━━ Working data ━━
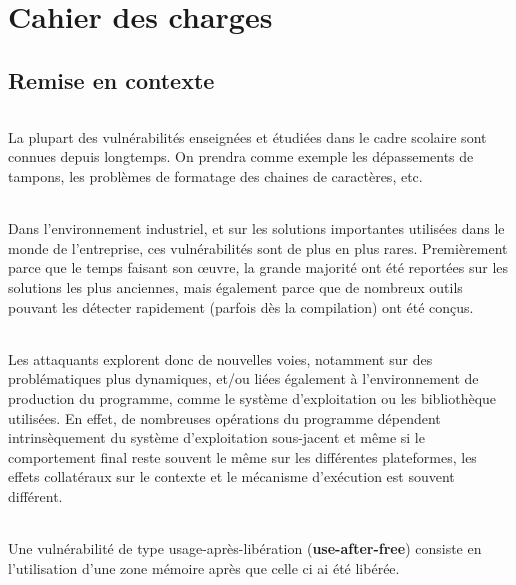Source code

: \chapter{Cahier des charges}
\section{Remise en contexte}
\subparagraph{}
La plupart des vulnérabilités enseignées et étudiées dans le cadre scolaire sont connues depuis longtemps.
On prendra comme exemple les dépassements de tampons, les problèmes de
formatage des chaines de caractères, etc.\subparagraph{}
Dans l'environnement industriel, et sur les solutions importantes utilisées dans le monde
de l'entreprise, ces vulnérabilités sont de plus en plus rares. Premièrement parce que le temps
faisant son œuvre, la grande majorité ont été reportées sur les solutions les plus anciennes,
mais également parce que de nombreux outils pouvant les détecter rapidement (parfois dès la compilation)
ont été conçus.\subparagraph{}
Les attaquants explorent donc de nouvelles voies, notamment sur des problématiques plus dynamiques, et/ou
liées également à l'environnement de production du programme, comme le système d'exploitation ou les bibliothèque utilisées.
En effet, de nombreuses opérations du programme dépendent intrinsèquement du système d'exploitation sous-jacent et
même si le comportement final reste souvent le même sur les différentes plateformes, les effets collatéraux
sur le contexte et le mécanisme d'exécution est souvent différent.\subparagraph{}
Une vulnérabilité de type usage-après-libération (\textbf{use-after-free}) consiste
en l'utilisation d'une zone mémoire après que celle ci ai été libérée.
━━━
### Exercise prompt
Return the material above in exact form. Pictures stay out.

### Reply
Source code

: \chapter{Cahier des charges}
\section{Remise en contexte}
\subparagraph{}
La plupart des vulnérabilités enseignées et étudiées dans le cadre scolaire sont connues depuis longtemps.
On prendra comme exemple les dépassements de tampons, les problèmes de
formatage des chaines de caractères, etc.\subparagraph{}
Dans l'environnement industriel, et sur les solutions importantes utilisées dans le monde
de l'entreprise, ces vulnérabilités sont de plus en plus rares. Premièrement parce que le temps
faisant son œuvre, la grande majorité ont été reportées sur les solutions les plus anciennes,
mais également parce que de nombreux outils pouvant les détecter rapidement (parfois dès la compilation)
ont été conçus.\subparagraph{}
Les attaquants explorent donc de nouvelles voies, notamment sur des problématiques plus dynamiques, et/ou
liées également à l'environnement de production du programme, comme le système d'exploitation ou les bibliothèque utilisées.
En effet, de nombreuses opérations du programme dépendent intrinsèquement du système d'exploitation sous-jacent et
même si le comportement final reste souvent le même sur les différentes plateformes, les effets collatéraux
sur le contexte et le mécanisme d'exécution est souvent différent.\subparagraph{}
Une vulnérabilité de type usage-après-libération (\textbf{use-after-free}) consiste
en l'utilisation d'une zone mémoire après que celle ci ai été libérée.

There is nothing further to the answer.